**** PROVIDED MATERIAL
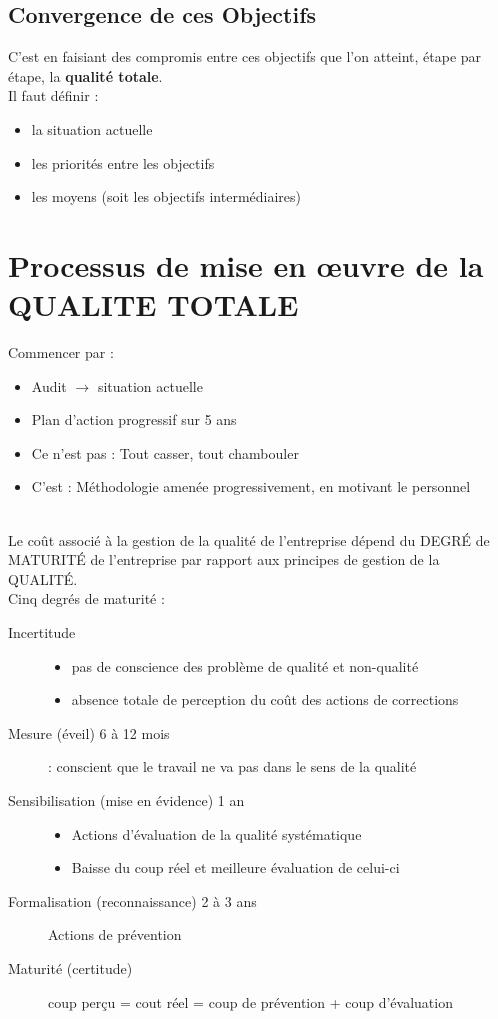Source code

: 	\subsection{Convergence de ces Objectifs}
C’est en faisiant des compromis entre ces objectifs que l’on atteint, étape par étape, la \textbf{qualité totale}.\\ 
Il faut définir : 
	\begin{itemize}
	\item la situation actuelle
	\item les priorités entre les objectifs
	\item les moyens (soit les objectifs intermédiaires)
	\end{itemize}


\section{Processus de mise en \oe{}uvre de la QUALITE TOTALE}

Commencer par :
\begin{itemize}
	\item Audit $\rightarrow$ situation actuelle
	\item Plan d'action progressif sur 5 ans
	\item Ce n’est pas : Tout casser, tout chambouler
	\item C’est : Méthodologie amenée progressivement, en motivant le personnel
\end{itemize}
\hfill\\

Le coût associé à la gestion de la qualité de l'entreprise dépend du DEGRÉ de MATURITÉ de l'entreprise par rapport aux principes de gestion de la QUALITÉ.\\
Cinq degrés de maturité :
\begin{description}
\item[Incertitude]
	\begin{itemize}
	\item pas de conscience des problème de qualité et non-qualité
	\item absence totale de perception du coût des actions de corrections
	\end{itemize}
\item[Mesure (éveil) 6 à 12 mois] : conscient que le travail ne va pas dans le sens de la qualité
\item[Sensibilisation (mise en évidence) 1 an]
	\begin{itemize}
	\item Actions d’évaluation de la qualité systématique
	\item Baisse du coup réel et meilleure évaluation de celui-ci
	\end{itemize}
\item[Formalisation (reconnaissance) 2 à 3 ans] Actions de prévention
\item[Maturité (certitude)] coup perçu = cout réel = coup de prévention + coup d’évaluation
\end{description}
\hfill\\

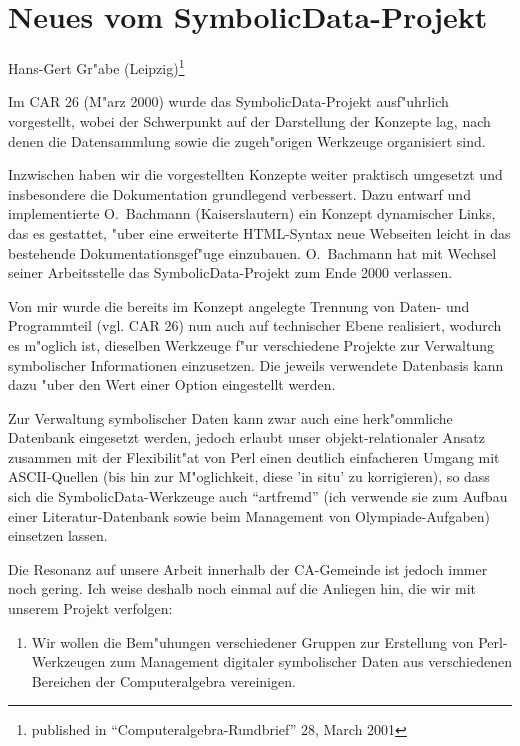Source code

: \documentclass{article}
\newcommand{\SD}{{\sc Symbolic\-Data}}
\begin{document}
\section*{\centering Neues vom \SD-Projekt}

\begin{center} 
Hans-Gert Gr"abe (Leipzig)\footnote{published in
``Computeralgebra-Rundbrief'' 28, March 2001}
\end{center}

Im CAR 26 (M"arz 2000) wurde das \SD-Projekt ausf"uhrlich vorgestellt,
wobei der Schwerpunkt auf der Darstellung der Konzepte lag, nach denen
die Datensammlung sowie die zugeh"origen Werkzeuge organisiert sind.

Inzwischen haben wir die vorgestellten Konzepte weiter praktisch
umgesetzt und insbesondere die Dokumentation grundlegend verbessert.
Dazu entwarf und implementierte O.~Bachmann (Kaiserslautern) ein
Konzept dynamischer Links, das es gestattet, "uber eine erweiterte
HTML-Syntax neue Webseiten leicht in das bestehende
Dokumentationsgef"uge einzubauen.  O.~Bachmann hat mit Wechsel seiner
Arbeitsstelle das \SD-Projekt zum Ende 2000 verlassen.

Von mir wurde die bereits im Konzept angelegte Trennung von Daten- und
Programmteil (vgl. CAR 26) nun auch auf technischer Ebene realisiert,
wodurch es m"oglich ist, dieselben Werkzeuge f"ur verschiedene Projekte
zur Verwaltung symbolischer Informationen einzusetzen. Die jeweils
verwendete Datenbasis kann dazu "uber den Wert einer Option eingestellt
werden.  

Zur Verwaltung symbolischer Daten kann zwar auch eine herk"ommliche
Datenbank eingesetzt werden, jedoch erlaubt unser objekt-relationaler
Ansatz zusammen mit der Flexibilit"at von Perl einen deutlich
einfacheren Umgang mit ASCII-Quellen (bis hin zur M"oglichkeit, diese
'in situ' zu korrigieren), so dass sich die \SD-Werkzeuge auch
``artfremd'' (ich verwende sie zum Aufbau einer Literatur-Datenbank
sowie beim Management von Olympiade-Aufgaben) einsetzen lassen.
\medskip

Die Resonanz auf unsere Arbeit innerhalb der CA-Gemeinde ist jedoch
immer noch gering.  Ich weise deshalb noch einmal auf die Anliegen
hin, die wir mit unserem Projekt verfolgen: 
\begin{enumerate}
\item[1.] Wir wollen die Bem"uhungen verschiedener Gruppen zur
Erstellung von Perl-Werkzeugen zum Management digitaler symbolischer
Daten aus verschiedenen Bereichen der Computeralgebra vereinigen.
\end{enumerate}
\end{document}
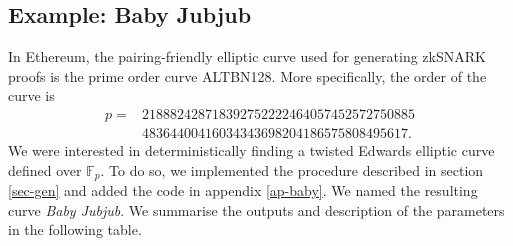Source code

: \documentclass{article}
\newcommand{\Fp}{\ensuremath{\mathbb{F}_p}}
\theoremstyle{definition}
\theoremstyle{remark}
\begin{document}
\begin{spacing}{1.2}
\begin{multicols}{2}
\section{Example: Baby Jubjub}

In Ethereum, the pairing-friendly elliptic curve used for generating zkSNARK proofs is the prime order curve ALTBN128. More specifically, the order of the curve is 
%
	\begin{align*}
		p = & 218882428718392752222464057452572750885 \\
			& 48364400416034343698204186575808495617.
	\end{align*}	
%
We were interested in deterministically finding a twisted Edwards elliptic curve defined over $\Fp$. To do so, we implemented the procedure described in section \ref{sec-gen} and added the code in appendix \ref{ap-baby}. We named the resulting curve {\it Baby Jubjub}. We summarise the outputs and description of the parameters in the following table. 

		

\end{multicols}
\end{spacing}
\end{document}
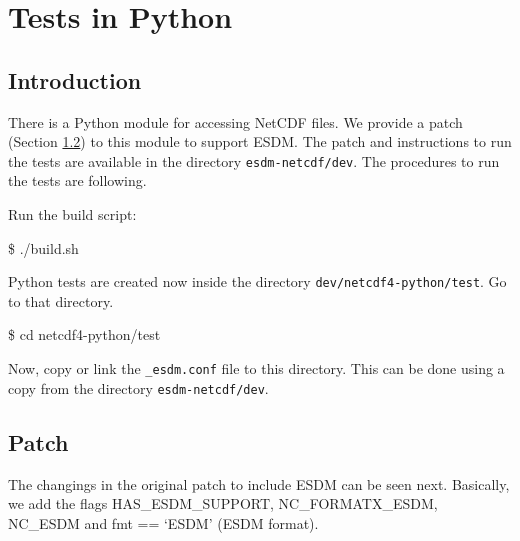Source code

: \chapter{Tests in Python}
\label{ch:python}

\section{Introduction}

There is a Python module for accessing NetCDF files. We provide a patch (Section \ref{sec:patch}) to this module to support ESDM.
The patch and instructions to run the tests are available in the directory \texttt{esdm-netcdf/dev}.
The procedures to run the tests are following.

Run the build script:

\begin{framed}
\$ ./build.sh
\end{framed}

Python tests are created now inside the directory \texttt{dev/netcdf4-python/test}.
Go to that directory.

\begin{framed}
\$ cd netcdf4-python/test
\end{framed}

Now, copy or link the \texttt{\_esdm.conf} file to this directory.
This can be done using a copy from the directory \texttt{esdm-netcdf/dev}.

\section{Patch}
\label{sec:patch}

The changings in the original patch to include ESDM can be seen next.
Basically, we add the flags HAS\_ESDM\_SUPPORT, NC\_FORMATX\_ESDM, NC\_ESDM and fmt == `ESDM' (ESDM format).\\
********
• [TASK GOAL]: Among the entries above, take the line with "Ansatz zusammen mit", the line with "We were interested", and all the lines between them, and restate them word for word without pictures.

• [SOLUTION TO THIS PROBLEM]:
Ansatz zusammen mit der Flexibilit"at von Perl einen deutlich
einfacheren Umgang mit ASCII-Quellen (bis hin zur M"oglichkeit, diese
'in situ' zu korrigieren), so dass sich die \SD-Werkzeuge auch
``artfremd'' (ich verwende sie zum Aufbau einer Literatur-Datenbank
sowie beim Management von Olympiade-Aufgaben) einsetzen lassen.
\medskip

Die Resonanz auf unsere Arbeit innerhalb der CA-Gemeinde ist jedoch
immer noch gering.  Ich weise deshalb noch einmal auf die Anliegen
hin, die wir mit unserem Projekt verfolgen: 
\begin{enumerate}
\item[1.] Wir wollen die Bem"uhungen verschiedener Gruppen zur
Erstellung von Perl-Werkzeugen zum Management digitaler symbolischer
Daten aus verschiedenen Bereichen der Computeralgebra vereinigen.
\end{enumerate}
\end{document}
Source code

: \documentclass{article}
\newcommand{\Fp}{\ensuremath{\mathbb{F}_p}}
\theoremstyle{definition}
\theoremstyle{remark}
\begin{document}
\begin{spacing}{1.2}
\begin{multicols}{2}
\section{Example: Baby Jubjub}

In Ethereum, the pairing-friendly elliptic curve used for generating zkSNARK proofs is the prime order curve ALTBN128. More specifically, the order of the curve is 
%
	\begin{align*}
		p = & 218882428718392752222464057452572750885 \\
			& 48364400416034343698204186575808495617.
	\end{align*}	
%
We were interested in deterministically finding a twisted Edwards elliptic curve defined over $\Fp$. To do so, we implemented the procedure described in section \ref{sec-gen} and added the code in appendix \ref{ap-baby}. We named the resulting curve {\it Baby Jubjub}. We summarise the outputs and description of the parameters in the following table. 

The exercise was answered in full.